» DIRECTIONS FOR THIS TASK:
Show, from the entries below, every line in which "intive" appears.
|---|
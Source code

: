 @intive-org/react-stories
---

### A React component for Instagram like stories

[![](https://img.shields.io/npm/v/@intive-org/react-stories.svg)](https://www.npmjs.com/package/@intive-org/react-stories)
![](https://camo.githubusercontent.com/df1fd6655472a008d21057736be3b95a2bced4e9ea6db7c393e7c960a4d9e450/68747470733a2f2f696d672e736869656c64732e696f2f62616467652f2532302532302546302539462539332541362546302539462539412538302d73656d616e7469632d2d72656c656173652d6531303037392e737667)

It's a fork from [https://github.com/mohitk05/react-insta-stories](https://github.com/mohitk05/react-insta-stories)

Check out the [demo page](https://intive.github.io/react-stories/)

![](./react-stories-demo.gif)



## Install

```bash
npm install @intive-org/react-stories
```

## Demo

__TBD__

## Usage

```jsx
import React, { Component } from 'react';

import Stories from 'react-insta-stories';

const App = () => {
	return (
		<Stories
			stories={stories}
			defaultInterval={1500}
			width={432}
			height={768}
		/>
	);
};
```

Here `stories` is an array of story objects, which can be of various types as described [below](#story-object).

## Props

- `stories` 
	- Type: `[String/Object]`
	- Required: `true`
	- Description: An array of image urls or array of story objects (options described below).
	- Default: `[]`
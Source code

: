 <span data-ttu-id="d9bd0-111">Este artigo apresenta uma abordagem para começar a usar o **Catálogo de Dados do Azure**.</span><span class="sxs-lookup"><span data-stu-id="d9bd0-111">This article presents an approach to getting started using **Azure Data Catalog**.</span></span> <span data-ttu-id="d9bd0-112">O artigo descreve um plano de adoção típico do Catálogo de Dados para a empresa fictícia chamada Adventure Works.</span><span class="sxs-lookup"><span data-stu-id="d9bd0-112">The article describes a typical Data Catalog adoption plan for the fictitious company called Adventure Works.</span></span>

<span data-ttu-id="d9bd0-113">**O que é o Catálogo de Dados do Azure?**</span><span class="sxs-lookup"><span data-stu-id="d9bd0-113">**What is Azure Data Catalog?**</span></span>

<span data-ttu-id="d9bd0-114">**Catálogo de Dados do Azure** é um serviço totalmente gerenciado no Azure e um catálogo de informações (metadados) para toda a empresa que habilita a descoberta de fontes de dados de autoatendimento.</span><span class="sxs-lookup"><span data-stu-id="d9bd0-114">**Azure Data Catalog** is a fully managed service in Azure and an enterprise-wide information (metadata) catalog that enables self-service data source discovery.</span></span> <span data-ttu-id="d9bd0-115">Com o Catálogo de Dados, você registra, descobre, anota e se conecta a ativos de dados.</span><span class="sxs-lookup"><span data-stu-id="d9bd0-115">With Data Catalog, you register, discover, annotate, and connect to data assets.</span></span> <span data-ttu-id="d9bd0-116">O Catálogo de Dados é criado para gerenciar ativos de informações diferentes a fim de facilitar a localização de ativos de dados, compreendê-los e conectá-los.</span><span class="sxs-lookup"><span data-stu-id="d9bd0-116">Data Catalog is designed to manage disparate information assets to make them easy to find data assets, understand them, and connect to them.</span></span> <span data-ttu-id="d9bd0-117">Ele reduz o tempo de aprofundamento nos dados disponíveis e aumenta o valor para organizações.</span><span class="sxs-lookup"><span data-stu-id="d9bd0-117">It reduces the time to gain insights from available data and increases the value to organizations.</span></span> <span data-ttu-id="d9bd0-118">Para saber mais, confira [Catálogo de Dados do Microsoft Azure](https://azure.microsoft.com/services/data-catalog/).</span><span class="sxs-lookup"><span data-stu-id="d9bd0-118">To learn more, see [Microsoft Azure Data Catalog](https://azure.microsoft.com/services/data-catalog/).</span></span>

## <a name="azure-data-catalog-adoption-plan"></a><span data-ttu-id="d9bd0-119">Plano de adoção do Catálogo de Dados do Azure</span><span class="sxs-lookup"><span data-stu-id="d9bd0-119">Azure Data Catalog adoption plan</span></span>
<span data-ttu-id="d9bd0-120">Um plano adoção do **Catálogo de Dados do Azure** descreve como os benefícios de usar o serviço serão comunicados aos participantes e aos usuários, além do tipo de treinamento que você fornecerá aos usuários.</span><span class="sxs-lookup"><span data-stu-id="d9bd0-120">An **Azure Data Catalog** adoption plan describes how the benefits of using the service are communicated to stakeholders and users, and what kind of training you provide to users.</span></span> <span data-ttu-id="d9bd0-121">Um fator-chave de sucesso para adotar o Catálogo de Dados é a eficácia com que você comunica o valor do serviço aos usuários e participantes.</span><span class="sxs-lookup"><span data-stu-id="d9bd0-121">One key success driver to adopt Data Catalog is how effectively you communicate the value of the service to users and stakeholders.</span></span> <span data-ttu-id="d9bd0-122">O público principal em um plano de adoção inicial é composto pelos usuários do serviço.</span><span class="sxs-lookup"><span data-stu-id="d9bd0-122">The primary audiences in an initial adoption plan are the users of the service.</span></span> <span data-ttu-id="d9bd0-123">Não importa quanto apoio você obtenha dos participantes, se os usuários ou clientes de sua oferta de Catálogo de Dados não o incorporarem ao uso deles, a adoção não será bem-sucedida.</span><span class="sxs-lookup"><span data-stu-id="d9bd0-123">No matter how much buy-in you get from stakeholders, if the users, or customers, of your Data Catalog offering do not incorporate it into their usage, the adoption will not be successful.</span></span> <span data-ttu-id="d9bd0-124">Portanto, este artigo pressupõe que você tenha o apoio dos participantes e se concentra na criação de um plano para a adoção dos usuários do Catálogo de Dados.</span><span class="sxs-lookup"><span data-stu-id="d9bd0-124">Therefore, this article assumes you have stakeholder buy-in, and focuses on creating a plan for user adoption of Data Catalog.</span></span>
|---|
» RESPONSE FOR THIS EXERCISE:
: @intive-org/react-stories
[![](https://img.shields.io/npm/v/@intive-org/react-stories.svg)](https://www.npmjs.com/package/@intive-org/react-stories)
Check out the [demo page](https://intive.github.io/react-stories/)
npm install @intive-org/react-stories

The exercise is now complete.